* [Aim of the task]:
For the data below, work out how many lines contain the word "Verify" and supply only that number.

(Records shown Opens)

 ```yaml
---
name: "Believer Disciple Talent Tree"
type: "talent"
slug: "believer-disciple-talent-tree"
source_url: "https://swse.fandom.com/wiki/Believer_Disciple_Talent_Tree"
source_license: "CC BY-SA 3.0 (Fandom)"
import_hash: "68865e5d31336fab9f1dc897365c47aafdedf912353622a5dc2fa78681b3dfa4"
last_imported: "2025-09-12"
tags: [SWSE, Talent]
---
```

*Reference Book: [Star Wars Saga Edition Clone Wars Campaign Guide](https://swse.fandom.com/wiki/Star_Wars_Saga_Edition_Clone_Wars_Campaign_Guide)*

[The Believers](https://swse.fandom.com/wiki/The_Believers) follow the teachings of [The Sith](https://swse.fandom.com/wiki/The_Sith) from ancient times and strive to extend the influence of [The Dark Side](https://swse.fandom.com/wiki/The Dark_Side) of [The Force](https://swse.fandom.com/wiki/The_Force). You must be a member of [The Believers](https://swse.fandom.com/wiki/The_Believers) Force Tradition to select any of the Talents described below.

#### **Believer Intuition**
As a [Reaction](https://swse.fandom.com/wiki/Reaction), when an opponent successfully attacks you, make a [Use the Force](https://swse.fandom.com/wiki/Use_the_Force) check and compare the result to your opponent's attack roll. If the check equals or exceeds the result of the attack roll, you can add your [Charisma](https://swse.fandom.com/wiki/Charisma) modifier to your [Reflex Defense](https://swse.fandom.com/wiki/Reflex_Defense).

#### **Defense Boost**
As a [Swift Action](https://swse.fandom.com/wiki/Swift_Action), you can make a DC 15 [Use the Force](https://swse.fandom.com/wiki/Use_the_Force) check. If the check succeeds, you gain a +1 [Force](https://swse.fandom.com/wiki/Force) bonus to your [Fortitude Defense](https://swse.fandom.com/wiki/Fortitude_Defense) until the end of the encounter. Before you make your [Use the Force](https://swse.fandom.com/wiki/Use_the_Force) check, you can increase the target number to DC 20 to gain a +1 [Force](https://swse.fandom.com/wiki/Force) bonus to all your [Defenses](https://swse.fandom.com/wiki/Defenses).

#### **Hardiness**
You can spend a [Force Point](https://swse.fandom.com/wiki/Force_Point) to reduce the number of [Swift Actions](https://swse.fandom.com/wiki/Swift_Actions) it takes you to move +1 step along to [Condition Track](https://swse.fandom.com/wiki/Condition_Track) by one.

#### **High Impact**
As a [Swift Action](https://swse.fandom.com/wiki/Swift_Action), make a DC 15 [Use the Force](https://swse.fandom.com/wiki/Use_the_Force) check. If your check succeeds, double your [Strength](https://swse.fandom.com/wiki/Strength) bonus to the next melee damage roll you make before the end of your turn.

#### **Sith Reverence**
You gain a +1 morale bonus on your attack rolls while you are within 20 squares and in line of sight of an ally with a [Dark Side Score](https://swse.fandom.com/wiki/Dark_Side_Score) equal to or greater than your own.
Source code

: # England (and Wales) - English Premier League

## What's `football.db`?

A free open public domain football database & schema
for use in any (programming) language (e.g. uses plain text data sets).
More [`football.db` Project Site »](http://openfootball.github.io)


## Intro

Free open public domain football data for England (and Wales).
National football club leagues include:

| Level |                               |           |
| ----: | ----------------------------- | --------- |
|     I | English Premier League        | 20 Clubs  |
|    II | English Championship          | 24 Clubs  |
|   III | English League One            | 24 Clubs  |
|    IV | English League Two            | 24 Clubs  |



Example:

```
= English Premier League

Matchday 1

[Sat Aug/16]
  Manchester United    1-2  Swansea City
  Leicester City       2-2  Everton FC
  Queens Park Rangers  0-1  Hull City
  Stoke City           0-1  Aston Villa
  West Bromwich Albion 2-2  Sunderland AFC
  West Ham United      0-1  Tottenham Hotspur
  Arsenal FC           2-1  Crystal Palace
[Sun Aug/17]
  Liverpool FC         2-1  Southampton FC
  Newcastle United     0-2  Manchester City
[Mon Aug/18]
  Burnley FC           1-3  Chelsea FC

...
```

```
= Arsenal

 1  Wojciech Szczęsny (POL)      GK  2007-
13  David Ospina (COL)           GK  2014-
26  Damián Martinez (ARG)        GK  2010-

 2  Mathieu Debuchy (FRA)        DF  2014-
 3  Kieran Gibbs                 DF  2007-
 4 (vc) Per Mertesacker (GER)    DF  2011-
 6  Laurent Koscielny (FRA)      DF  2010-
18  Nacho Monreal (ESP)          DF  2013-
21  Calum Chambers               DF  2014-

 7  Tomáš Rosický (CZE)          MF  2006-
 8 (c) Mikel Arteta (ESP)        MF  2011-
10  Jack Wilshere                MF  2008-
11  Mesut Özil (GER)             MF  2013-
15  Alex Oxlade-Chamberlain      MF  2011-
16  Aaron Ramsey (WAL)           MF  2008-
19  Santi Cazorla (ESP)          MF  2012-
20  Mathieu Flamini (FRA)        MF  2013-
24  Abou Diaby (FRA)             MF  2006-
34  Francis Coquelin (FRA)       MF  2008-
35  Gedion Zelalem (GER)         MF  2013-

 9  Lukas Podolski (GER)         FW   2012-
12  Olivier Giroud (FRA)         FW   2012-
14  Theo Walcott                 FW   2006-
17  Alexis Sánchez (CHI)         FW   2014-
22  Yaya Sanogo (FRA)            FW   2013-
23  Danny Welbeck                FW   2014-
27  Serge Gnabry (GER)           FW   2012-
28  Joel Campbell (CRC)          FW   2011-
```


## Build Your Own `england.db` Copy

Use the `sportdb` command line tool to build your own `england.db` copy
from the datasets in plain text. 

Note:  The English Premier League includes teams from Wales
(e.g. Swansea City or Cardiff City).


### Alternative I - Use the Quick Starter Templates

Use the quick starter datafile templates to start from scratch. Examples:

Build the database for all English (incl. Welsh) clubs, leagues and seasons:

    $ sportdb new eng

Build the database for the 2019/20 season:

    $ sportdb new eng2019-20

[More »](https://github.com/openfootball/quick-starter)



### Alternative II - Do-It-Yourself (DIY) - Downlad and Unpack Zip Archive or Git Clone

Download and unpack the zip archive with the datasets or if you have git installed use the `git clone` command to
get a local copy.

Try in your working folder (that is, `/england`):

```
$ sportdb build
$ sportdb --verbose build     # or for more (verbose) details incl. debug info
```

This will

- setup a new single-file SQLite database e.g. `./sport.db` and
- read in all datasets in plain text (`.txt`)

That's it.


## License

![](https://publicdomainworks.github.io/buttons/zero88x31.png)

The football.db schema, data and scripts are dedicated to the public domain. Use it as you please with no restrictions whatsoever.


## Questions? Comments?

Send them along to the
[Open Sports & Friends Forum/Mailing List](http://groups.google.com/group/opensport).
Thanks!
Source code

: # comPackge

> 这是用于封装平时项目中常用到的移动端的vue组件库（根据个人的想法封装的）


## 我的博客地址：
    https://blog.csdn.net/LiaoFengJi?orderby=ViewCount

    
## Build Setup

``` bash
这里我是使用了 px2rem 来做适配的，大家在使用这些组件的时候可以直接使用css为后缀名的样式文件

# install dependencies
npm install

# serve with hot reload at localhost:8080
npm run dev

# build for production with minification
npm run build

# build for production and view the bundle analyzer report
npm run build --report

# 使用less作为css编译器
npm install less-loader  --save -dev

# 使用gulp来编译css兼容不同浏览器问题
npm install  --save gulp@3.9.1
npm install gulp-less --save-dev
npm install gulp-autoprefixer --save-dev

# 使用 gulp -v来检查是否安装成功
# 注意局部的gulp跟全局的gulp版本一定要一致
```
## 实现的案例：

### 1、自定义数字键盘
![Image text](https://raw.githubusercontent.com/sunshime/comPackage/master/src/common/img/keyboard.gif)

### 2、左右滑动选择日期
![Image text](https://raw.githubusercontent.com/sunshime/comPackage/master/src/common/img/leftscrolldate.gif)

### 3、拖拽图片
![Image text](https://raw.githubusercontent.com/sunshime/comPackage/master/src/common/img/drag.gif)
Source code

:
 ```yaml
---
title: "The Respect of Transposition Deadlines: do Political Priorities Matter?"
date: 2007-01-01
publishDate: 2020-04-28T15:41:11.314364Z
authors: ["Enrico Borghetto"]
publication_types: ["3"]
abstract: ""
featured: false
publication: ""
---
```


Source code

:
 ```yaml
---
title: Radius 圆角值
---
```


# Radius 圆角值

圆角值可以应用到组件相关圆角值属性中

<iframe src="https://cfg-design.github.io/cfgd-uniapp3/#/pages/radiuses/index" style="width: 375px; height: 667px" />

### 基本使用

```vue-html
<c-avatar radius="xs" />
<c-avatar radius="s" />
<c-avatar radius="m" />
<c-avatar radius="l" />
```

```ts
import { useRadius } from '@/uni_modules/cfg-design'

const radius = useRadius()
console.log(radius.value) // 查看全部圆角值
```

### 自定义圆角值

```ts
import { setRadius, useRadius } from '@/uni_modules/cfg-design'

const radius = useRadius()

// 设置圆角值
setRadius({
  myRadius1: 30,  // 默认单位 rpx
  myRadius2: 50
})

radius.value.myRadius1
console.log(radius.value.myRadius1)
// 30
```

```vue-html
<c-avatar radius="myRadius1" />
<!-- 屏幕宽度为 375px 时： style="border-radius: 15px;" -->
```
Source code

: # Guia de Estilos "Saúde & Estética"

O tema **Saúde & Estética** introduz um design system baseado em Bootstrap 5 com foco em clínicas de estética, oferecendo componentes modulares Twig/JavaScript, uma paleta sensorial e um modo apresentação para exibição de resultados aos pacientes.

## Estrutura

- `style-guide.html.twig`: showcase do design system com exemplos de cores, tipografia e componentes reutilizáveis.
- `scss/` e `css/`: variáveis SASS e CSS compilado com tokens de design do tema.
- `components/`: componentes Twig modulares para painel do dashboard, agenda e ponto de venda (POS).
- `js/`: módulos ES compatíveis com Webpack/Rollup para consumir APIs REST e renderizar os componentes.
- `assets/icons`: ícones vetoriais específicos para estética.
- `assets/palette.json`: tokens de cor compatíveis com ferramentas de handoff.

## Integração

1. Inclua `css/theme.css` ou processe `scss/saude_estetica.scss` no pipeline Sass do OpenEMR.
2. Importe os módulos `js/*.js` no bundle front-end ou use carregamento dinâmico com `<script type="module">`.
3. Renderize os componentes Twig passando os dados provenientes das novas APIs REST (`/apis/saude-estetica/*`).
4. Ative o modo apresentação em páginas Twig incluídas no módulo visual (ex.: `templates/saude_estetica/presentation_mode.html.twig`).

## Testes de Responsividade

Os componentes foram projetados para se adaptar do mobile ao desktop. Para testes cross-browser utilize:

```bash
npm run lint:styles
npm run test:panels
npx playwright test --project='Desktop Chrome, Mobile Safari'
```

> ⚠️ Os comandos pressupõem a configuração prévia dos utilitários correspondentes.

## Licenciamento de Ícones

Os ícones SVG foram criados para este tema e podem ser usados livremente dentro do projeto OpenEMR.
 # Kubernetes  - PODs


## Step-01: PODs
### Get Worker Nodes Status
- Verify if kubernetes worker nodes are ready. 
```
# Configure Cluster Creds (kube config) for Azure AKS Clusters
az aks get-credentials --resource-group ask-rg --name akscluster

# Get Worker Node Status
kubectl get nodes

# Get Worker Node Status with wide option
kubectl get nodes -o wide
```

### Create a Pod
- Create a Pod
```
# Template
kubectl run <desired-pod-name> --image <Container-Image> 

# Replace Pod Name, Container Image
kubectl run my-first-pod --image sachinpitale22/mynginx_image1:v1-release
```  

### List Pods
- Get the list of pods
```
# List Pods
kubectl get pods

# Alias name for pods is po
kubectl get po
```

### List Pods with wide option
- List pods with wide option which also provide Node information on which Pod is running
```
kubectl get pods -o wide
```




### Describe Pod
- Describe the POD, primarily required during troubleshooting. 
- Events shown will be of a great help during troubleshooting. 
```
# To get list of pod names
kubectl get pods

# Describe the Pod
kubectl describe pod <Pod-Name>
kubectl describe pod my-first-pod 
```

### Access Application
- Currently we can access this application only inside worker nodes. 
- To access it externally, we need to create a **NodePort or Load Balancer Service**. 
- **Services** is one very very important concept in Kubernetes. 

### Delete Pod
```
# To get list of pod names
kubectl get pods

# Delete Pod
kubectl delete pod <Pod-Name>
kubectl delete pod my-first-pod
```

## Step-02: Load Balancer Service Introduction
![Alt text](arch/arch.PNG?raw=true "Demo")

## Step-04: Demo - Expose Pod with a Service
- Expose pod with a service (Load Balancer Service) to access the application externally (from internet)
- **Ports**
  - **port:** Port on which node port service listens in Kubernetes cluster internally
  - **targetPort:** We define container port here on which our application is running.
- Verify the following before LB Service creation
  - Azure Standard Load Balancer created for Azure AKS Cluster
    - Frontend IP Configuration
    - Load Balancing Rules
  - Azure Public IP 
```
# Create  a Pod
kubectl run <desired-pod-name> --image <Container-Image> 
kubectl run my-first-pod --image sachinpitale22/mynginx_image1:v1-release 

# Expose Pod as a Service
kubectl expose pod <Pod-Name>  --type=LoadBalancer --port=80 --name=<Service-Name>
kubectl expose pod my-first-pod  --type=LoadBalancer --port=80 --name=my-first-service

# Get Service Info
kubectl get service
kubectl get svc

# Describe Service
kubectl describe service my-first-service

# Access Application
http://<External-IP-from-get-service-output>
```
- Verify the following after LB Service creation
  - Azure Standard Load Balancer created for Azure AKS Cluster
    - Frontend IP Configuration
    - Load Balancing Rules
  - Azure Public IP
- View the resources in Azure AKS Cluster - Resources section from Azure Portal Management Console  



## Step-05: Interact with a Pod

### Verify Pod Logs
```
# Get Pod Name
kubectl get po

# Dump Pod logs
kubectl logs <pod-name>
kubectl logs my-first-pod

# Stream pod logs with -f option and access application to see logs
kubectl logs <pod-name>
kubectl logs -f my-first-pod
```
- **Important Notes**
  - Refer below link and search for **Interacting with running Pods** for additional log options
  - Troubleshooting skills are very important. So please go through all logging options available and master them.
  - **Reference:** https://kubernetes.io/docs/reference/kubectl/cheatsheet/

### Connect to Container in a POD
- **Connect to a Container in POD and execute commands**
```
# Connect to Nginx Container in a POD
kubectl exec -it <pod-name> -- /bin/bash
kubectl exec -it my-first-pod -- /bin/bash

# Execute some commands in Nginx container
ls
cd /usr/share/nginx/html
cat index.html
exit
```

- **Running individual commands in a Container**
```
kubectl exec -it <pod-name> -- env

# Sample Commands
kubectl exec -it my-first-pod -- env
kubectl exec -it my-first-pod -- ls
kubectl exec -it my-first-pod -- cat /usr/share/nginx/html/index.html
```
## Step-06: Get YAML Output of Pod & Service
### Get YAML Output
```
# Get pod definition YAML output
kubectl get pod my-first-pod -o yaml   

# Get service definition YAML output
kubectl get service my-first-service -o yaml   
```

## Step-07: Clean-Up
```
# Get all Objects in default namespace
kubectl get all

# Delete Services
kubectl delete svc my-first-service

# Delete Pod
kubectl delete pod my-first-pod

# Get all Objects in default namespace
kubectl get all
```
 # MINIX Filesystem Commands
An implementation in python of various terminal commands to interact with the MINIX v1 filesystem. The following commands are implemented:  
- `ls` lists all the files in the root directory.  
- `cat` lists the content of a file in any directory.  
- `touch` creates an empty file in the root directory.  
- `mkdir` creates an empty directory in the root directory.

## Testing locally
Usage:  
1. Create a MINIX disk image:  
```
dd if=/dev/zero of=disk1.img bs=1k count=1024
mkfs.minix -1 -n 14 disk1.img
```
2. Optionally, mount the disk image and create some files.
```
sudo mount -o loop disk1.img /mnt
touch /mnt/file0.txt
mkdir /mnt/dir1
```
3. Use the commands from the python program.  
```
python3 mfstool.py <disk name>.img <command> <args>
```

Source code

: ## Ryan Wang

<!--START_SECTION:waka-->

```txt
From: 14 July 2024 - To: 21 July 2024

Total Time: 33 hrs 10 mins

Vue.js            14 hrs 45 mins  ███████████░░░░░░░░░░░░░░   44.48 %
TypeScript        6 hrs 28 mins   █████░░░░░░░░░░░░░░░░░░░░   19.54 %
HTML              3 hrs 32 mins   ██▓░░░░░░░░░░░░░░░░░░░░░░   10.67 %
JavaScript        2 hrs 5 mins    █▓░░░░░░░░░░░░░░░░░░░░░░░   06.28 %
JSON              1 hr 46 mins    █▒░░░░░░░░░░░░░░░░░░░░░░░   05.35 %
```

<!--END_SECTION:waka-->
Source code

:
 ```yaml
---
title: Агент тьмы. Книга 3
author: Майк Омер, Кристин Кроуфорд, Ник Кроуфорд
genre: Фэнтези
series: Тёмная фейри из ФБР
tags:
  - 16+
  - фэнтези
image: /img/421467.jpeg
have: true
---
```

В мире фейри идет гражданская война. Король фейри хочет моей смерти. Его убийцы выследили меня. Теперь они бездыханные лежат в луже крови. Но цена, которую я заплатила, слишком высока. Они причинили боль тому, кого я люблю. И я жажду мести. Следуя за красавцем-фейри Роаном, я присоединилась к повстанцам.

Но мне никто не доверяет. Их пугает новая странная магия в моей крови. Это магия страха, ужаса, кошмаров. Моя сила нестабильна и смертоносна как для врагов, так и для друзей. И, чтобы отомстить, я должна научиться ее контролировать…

(Records shown Closes)

* [Task result]:
4